◆ Collection entries ◆
_____
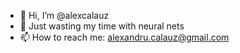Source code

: - 👋 Hi, I’m @alexcalauz
- 👀 Just wasting my time with neural nets
- 📫 How to reach me: alexandru.calauz@gmail.com

<!---
alexcalauz/alexcalauz is a ✨ special ✨ repository because its `README.md` (this file) appears on your GitHub profile.
You can click the Preview link to take a look at your changes.
--->
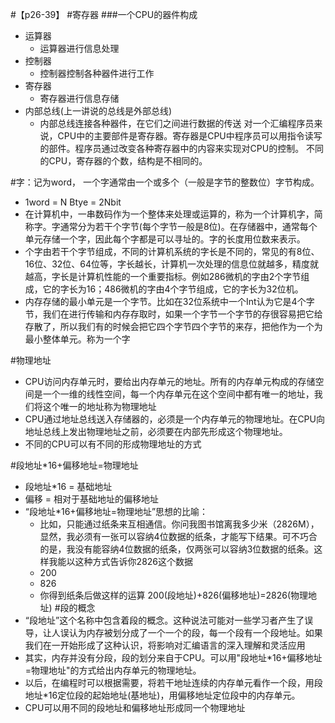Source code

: #【p26-39】
#寄存器
###一个CPU的器件构成
- 运算器
  - 运算器进行信息处理
- 控制器
  - 控制器控制各种器件进行工作
- 寄存器
  - 寄存器进行信息存储
- 内部总线(上一讲说的总线是外部总线)
  - 内部总线连接各种器件，在它们之间进行数据的传送
对一个汇编程序员来说，CPU中的主要部件是寄存器。寄存器是CPU中程序员可以用指令读写的部件。程序员通过改变各种寄存器中的内容来实现对CPU的控制。
不同的CPU，寄存器的个数，结构是不相同的。

#字：记为word， 一个字通常由一个或多个（一般是字节的整数位）字节构成。
- 1word = N Btye = 2Nbit
- 在计算机中，一串数码作为一个整体来处理或运算的，称为一个计算机字，简称字。字通常分为若干个字节(每个字节一般是8位)。在存储器中，通常每个单元存储一个字，因此每个字都是可以寻址的。字的长度用位数来表示。
- 个字由若干个字节组成，不同的计算机系统的字长是不同的，常见的有8位、16位、32位、64位等，字长越长，计算机一次处理的信息位就越多，精度就越高，字长是计算机性能的一个重要指标。例如286微机的字由2个字节组成，它的字长为16；486微机的字由4个字节组成，它的字长为32位机。 
- 内存存储的最小单元是一个字节。比如在32位系统中一个Int认为它是4个字节，我们在进行传输和内存存取时，如果一个字节一个字节的存很容易把它给存散了，所以我们有的时候会把它四个字节四个字节的来存，把他作为一个为最小整体单元。称为一个字

#物理地址
- CPU访问内存单元时，要给出内存单元的地址。所有的内存单元构成的存储空间是一个一维的线性空间，每一个内存单元在这个空间中都有唯一的地址，我们将这个唯一的地址称为物理地址
- CPU通过地址总线送入存储器的，必须是一个内存单元的物理地址。在CPU向地址总线上发出物理地址之前，必须要在内部先形成这个物理地址。
- 不同的CPU可以有不同的形成物理地址的方式

#段地址*16+偏移地址=物理地址
- 段地址*16 = 基础地址
- 偏移 = 相对于基础地址的偏移地址
- “段地址*16+偏移地址=物理地址”思想的比喻：
  - 比如，只能通过纸条来互相通信。你问我图书馆离我多少米（2826M），显然，我必须有一张可以容纳4位数据的纸条，才能写下结果。可不巧合的是，我没有能容纳4位数据的纸条，仅两张可以容纳3位数据的纸条。这样我能以这种方式告诉你2826这个数据
  - 200
  - 826
  - 你得到纸条后做这样的运算 200(段地址)+826(偏移地址)=2826(物理地址)
#段的概念
- “段地址”这个名称中包含着段的概念。这种说法可能对一些学习者产生了误导，让人误认为内存被划分成了一个一个的段，每一个段有一个段地址。如果我们在一开始形成了这种认识，将影响对汇编语言的深入理解和灵活应用
- 其实，内存并没有分段，段的划分来自于CPU。可以用"段地址*16+偏移地址=物理地址"的方式给出内存单元的物理地址。
- 以后，在编程时可以根据需要，将若干地址连续的内存单元看作一个段，用段地址*16定位段的起始地址(基地址)，用偏移地址定位段中的内存单元。
- CPU可以用不同的段地址和偏移地址形成同一个物理地址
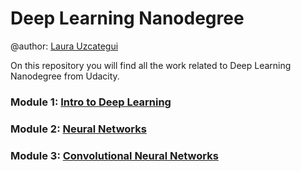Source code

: # Deep Learning Nanodegree

@author: [Laura Uzcategui](uzcategui.dev)

On this repository you will find all the work related to Deep Learning Nanodegree from Udacity. 

### Module 1: [Intro to Deep Learning](./intro_to_deep_learning/)

### Module 2: [Neural Networks](./neural_networks/)

### Module 3: [Convolutional Neural Networks](./convolutional_nns/)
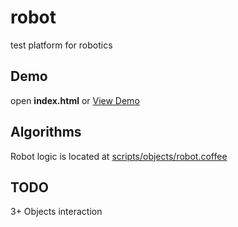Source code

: robot
=====

test platform for robotics

## Demo
open **index.html**
or
<a href="http://htmlpreview.github.io/?https://raw2.github.com/el-fuego/robot/master/index.html">View Demo</a>

## Algorithms
Robot logic is located at 
<a href="https://github.com/el-fuego/robot/blob/master/scripts/objects/robot.coffee">scripts/objects/robot.coffee</a>

## TODO
3+ Objects interaction
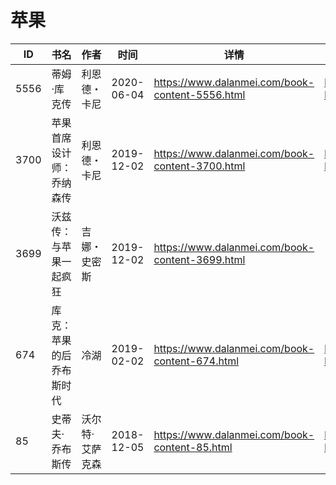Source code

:# 苹果

| ID | 书名 | 作者 | 时间 | 详情 | 下载页面 | EPUB下载链接 | MOBI下载链接 | AZW3下载链接 |
| --- | --- | --- | --- | --- | --- | --- | --- | --- |
| 5556 | 蒂姆·库克传 | 利恩德・卡尼 | 2020-06-04 | https://www.dalanmei.com/book-content-5556.html | https://www.dalanmei.com/download-book-5556.html | http://ct.dalanmei.com/f/31084289-571604127-793eb5 | http://ct.dalanmei.com/f/31084289-571737283-d7454c | http://ct.dalanmei.com/f/31084289-571916402-cbb04e |
| 3700 | 苹果首席设计师：乔纳森传 | 利恩德・卡尼 | 2019-12-02 | https://www.dalanmei.com/book-content-3700.html | https://www.dalanmei.com/download-book-3700.html | http://ct.dalanmei.com/f/31084289-571550386-cf3254 | http://ct.dalanmei.com/f/31084289-571844966-6b6279 | http://ct.dalanmei.com/f/31084289-572066637-26edd1 |
| 3699 | 沃兹传：与苹果一起疯狂 | 吉娜・史密斯 | 2019-12-02 | https://www.dalanmei.com/book-content-3699.html |  |  |  |  |
| 674 | 库克：苹果的后乔布斯时代 | 冷湖 | 2019-02-02 | https://www.dalanmei.com/book-content-674.html | https://www.dalanmei.com/download-book-674.html | http://ct.dalanmei.com/f/31084289-571452536-894804 | http://ct.dalanmei.com/f/31084289-571786555-e90d5c | http://ct.dalanmei.com/f/31084289-571885760-436999 |
| 85 | 史蒂夫·乔布斯传 | 沃尔特·艾萨克森 | 2018-12-05 | https://www.dalanmei.com/book-content-85.html | https://www.dalanmei.com/download-book-85.html | http://ct.dalanmei.com/f/31084289-571458419-1821ee | http://ct.dalanmei.com/f/31084289-571791448-9f529f | http://ct.dalanmei.com/f/31084289-571900324-bf0901 |
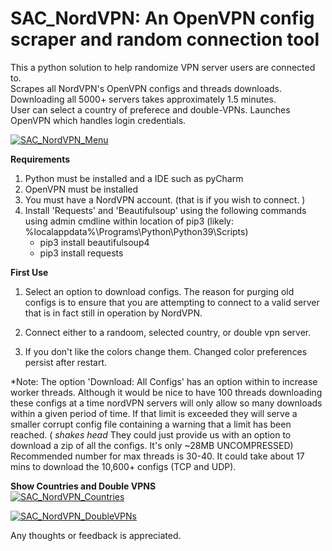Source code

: # SAC_NordVPN:  An OpenVPN config scraper and random connection tool
This a python solution to help randomize VPN server users are connected to.  
Scrapes all NordVPN's OpenVPN configs and threads downloads. Downloading all 5000+ servers takes approximately 1.5 minutes.  
User can select a country of preferece and double-VPNs.  Launches OpenVPN which handles login credentials. 

[![SAC_NordVPN_Menu](https://github.com/ducksluck/SAC_NORDVPN/blob/main/SAC_NordVPN/Menu.PNG)](#Menu)

**Requirements**  
 1) Python must be installed and a IDE such as pyCharm
 2) OpenVPN must be installed  
 3) You must have a NordVPN account. (that is if you wish to connect. )  
 4) Install 'Requests' and 'Beautifulsoup' using the following commands using admin cmdline within location of pip3 (likely:  %localappdata%\Programs\Python\Python39\Scripts)
	- pip3 install beautifulsoup4
	- pip3 install requests
 

**First Use**  
 1) Select an option to download configs.  The reason for purging old configs is to ensure that you are attempting to connect to a valid server that is in fact still in operation by NordVPN.  
 
 2) Connect either to a randoom, selected country, or double vpn server.

 3) If you don't like the colors change them. Changed color preferences persist after restart.

*Note:  The option 'Download: All Configs' has an option within to increase worker threads. Although it would be nice to have 100 threads downloading these configs at a time nordVPN servers will only allow so many downloads within a given period of time. If that limit is exceeded they will serve a smaller corrupt config file containing a warning that a limit has been reached. ( *shakes head* They could just provide us with an option to download a zip of all the configs. It's only ~28MB UNCOMPRESSED) Recommended number for max threads is 30-40. It could take about 17 mins to download the 10,600+ configs (TCP and UDP).  


**Show Countries and Double VPNS**    
[![SAC_NordVPN_Countries](https://github.com/ducksluck/SAC_NORDVPN/blob/main/SAC_NordVPN/Countries.PNG)](#Countries)
  

[![SAC_NordVPN_DoubleVPNs](https://github.com/ducksluck/SAC_NORDVPN/blob/main/SAC_NordVPN/DoubleVPNs.PNG)](#DoubleVPNs)
 

Any thoughts or feedback is appreciated.
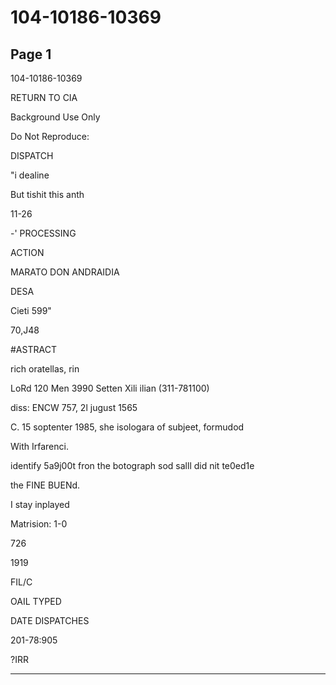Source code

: # 104-10186-10369

## Page 1

104-10186-10369

RETURN TO CIA

Background Use Only

Do Not Reproduce:

DISPATCH

"i dealine

But tishit this anth

11-26

-' PROCESSING

ACTION

MARATO DON ANDRAIDIA

DESA

Cieti 599"

70,J48

#ASTRACT

rich oratellas, rin

LoRd 120 Men 3990 Setten Xili ilian (311-781100)

diss: ENCW 757, 2l jugust 1565

C. 15 soptenter 1985, she isologara of subjeet, formudod

With Irfarenci.

identify 5a9j00t fron the botograph sod salll did nit te0ed1e

the FINE BUENd.

I stay inplayed

Matrision: 1-0

726

1919

FIL/C

OAIL TYPED

DATE DISPATCHES

201-78:905

?IRR

---

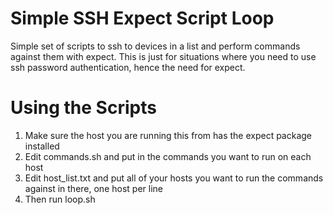 # Simple SSH Expect Script Loop
Simple set of scripts to ssh to devices in a list and perform commands against them with expect. This is just for situations where you need to use ssh password authentication, hence the need for expect. 

# Using the Scripts
1) Make sure the host you are running this from has the expect package installed
2) Edit commands.sh and put in the commands you want to run on each host
3) Edit host_list.txt and put all of your hosts you want to run the commands against in there, one host per line
4) Then run loop.sh
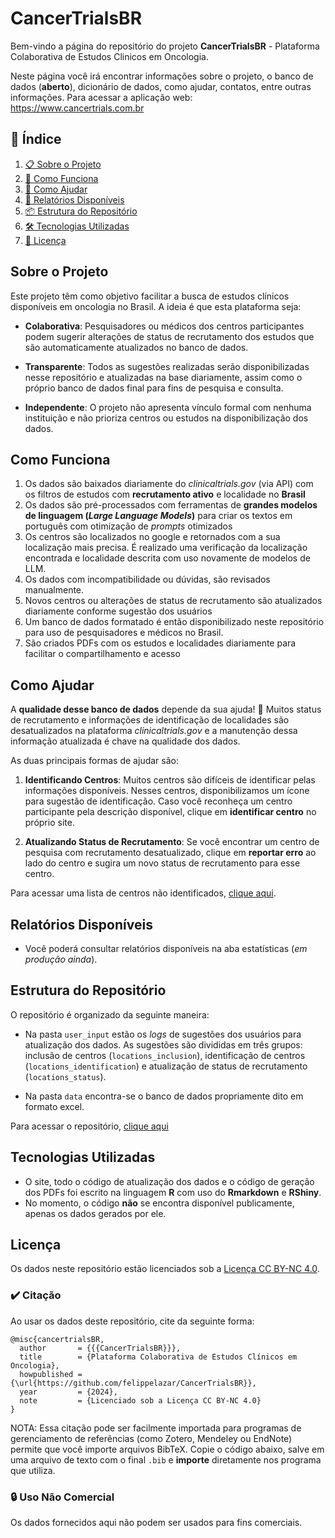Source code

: # CancerTrialsBR

Bem-vindo a página do repositório do projeto **CancerTrialsBR** -
Plataforma Colaborativa de Estudos Clinicos em Oncologia.

Neste página você irá encontrar informações sobre o projeto, o banco de
dados (**aberto**), dicionário de dados, como ajudar, contatos, entre
outras informações. Para acessar a aplicação web:
<https://www.cancertrials.com.br>

## 📑 **Índice**

1.  [📋 Sobre o Projeto](#sobre-o-projeto)  
2.  [🚀 Como Funciona](#como-funciona)
3.  [🙌 Como Ajudar](#como-ajudar)
4.  [📄 Relatórios Disponíveis](#relatórios-disponíveis)  
5.  [📦 Estrutura do Repositório](#estrutura-do-repositório)  
6.  [🛠️ Tecnologias Utilizadas](#tecnologias-utilizadas)  
7.  [📝 Licença](#licença)

## **Sobre o Projeto**

Este projeto têm como objetivo facilitar a busca de estudos clínicos
disponíveis em oncologia no Brasil. A ideia é que esta plataforma seja:

- **Colaborativa**: Pesquisadores ou médicos dos centros participantes
  podem sugerir alterações de status de recrutamento dos estudos que são
  automaticamente atualizados no banco de dados.

- **Transparente**: Todos as sugestões realizadas serão disponibilizadas
  nesse repositório e atualizadas na base diariamente, assim como o
  próprio banco de dados final para fins de pesquisa e consulta.

- **Independente**: O projeto não apresenta vínculo formal com nenhuma
  instituição e não prioriza centros ou estudos na disponibilização dos
  dados.

## **Como Funciona**

1.  Os dados são baixados diariamente do *clinicaltrials.gov* (via API)
    com os filtros de estudos com **recrutamento ativo** e localidade no
    **Brasil**
2.  Os dados são pré-processados com ferramentas de **grandes modelos de
    linguagem (*Large Language Models*)** para criar os textos em
    português com otimização de *prompts* otimizados
3.  Os centros são localizados no google e retornados com a sua
    localização mais precisa. É realizado uma verificação da localização
    encontrada e localidade descrita com uso novamente de modelos de
    LLM.
4.  Os dados com incompatibilidade ou dúvidas, são revisados
    manualmente.
5.  Novos centros ou alterações de status de recrutamento são
    atualizados diariamente conforme sugestão dos usuários
6.  Um banco de dados formatado é então disponibilizado neste
    repositório para uso de pesquisadores e médicos no Brasil.
7.  São criados PDFs com os estudos e localidades diariamente para
    facilitar o compartilhamento e acesso

## **Como Ajudar**

A **qualidade desse banco de dados** depende da sua ajuda! 🙌 Muitos
status de recrutamento e informações de identificação de localidades são
desatualizados na plataforma *clinicaltrials.gov* e a manutenção dessa
informação atualizada é chave na qualidade dos dados.

As duas principais formas de ajudar são:

1.  **Identificando Centros**: Muitos centros são difíceis de
    identificar pelas informações disponíveis. Nesses centros,
    disponibilizamos um ícone para sugestão de identificação. Caso você
    reconheça um centro participante pela descrição disponível, clique
    em **identificar centro** no próprio site.

2.  **Atualizando Status de Recrutamento**: Se você encontrar um centro
    de pesquisa com recrutamento desatualizado, clique em **reportar
    erro** ao lado do centro e sugira um novo status de recrutamento
    para esse centro.

Para acessar uma lista de centros não identificados, [clique
aqui](https://felippelazar.github.io/CancerTrialsBR/cni.html).

## **Relatórios Disponíveis**

- Você poderá consultar relatórios disponíveis na aba estatísticas (*em
  produção ainda*).

## **Estrutura do Repositório**

O repositório é organizado da seguinte maneira:

- Na pasta `user_input` estão os *logs* de sugestões dos usuários para
  atualização dos dados. As sugestões são divididas em três grupos:
  inclusão de centros (`locations_inclusion`), identificação de centros
  (`locations_identification`) e atualização de status de recrutamento
  (`locations_status`).

- Na pasta `data` encontra-se o banco de dados propriamente dito em
  formato excel.

Para acessar o repositório, [clique
aqui](https://github.com/felippelazar/CancerTrialsBR)

## **Tecnologias Utilizadas**

- O site, todo o código de atualização dos dados e o código de geração
  dos PDFs foi escrito na linguagem **R** com uso do **Rmarkdown** e
  **RShiny**.
- No momento, o código **não** se encontra disponível publicamente,
  apenas os dados gerados por ele.

## **Licença**

Os dados neste repositório estão licenciados sob a [Licença CC BY-NC
4.0](http://creativecommons.org/licenses/by-nc/4.0/).

### ✔️ Citação

Ao usar os dados deste repositório, cite da seguinte forma:

    @misc{cancertrialsBR,
      author       = {{{CancerTrialsBR}}},
      title        = {Plataforma Colaborativa de Estudos Clínicos em Oncologia},
      howpublished = {\url{https://github.com/felippelazar/CancerTrialsBR}},
      year         = {2024},
      note         = {Licenciado sob a Licença CC BY-NC 4.0}
    }

NOTA: Essa citação pode ser facilmente importada para programas de
gerenciamento de referências (como Zotero, Mendeley ou EndNote) permite
que você importe arquivos BibTeX. Copie o código abaixo, salve em uma
arquivo de texto com o final `.bib` e **importe** diretamente nos
programa que utiliza.

### 🔒 Uso Não Comercial

Os dados fornecidos aqui não podem ser usados para fins comerciais.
_____
◆ Problem details ◆
Print only the lines from the first line of the data above through the one containing "- 内部总线(上一讲说的总线是外部总线)", exactly as they are, with pictures omitted.

◆ Final answer ◆
Source code

: - 👋 Hi, I’m @alexcalauz
- 👀 Just wasting my time with neural nets
- 📫 How to reach me: alexandru.calauz@gmail.com

<!---
alexcalauz/alexcalauz is a ✨ special ✨ repository because its `README.md` (this file) appears on your GitHub profile.
You can click the Preview link to take a look at your changes.
--->
Source code

: #【p26-39】
#寄存器
###一个CPU的器件构成
- 运算器
  - 运算器进行信息处理
- 控制器
  - 控制器控制各种器件进行工作
- 寄存器
  - 寄存器进行信息存储
- 内部总线(上一讲说的总线是外部总线)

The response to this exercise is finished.